Implements a preprocessing step for finding an approximate ROI for the ColorChecker, and examines the effect of this for both
CCFind
and a template matching approach (inspired by a project report which I cannot locate online). They also make their software available for download at http://www.ansatt.hig.no/rajus/colorlab/CCDetection.zip.
Data Sets
- Colourlab Image Database: Imai’s ColorCheckers (CID:ICC) (246MB) Used by García Capel 2014. 43 JPEG images.
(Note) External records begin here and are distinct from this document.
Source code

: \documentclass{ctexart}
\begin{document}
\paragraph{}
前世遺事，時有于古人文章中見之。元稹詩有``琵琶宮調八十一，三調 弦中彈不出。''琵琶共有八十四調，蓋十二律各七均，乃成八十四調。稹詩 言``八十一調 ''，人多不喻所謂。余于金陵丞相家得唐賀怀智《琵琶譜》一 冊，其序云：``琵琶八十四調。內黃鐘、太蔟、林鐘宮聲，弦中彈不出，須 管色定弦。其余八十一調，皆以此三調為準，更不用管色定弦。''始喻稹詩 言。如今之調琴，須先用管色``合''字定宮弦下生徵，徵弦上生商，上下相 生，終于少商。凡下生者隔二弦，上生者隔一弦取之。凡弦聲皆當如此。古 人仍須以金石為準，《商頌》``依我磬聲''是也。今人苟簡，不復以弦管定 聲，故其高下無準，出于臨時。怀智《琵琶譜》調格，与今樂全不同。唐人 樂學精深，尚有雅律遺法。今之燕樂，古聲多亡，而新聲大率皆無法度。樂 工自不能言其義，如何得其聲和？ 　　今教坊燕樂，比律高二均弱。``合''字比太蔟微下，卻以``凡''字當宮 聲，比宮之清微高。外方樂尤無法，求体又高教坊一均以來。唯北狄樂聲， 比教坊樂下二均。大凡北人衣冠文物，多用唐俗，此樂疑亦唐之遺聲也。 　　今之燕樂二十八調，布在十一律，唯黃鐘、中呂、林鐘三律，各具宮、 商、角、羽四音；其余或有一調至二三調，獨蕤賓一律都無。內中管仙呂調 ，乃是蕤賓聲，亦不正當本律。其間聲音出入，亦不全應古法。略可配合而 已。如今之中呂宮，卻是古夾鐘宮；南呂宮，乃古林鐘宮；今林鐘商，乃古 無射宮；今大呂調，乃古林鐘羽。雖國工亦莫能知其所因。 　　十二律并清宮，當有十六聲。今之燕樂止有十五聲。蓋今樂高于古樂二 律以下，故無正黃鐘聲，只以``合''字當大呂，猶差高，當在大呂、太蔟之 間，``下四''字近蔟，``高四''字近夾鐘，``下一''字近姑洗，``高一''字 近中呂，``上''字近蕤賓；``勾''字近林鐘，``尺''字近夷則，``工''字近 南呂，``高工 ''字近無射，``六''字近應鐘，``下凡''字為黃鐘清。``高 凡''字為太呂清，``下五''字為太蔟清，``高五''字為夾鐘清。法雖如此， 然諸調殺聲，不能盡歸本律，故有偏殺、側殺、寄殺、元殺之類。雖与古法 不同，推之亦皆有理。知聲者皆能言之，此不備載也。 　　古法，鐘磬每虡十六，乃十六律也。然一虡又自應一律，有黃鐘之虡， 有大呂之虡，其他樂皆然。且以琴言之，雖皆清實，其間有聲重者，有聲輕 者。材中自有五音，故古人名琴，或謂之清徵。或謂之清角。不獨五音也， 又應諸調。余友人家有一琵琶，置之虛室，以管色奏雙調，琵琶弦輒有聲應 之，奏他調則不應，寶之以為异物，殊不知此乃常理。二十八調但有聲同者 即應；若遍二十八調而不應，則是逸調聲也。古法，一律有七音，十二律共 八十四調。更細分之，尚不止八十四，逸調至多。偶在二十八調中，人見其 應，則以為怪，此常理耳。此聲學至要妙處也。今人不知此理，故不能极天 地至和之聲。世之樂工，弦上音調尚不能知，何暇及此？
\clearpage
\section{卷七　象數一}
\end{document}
- Gehler’s Dataset (approx. 8GB, 592MB downsampled)
- Shi’s Re-processing of Gehler’s Raw Dataset (4.2GB total) Used by Hirakawa. 568 PNG images.
- Reprocessed Gehler “We noticed that the renderings provided by Shi and Funt made the colours look washed out. There also seemed to be a strong Cyan tint to all of the images. Therefore, we processed the RAW files ourselves using DCRAW. We followed the same methodology as Shi and Funt. The only difference is we did allow DCRAW to apply a D65 Colour Correction matrix to all of the images. This evens out the sensor responses.”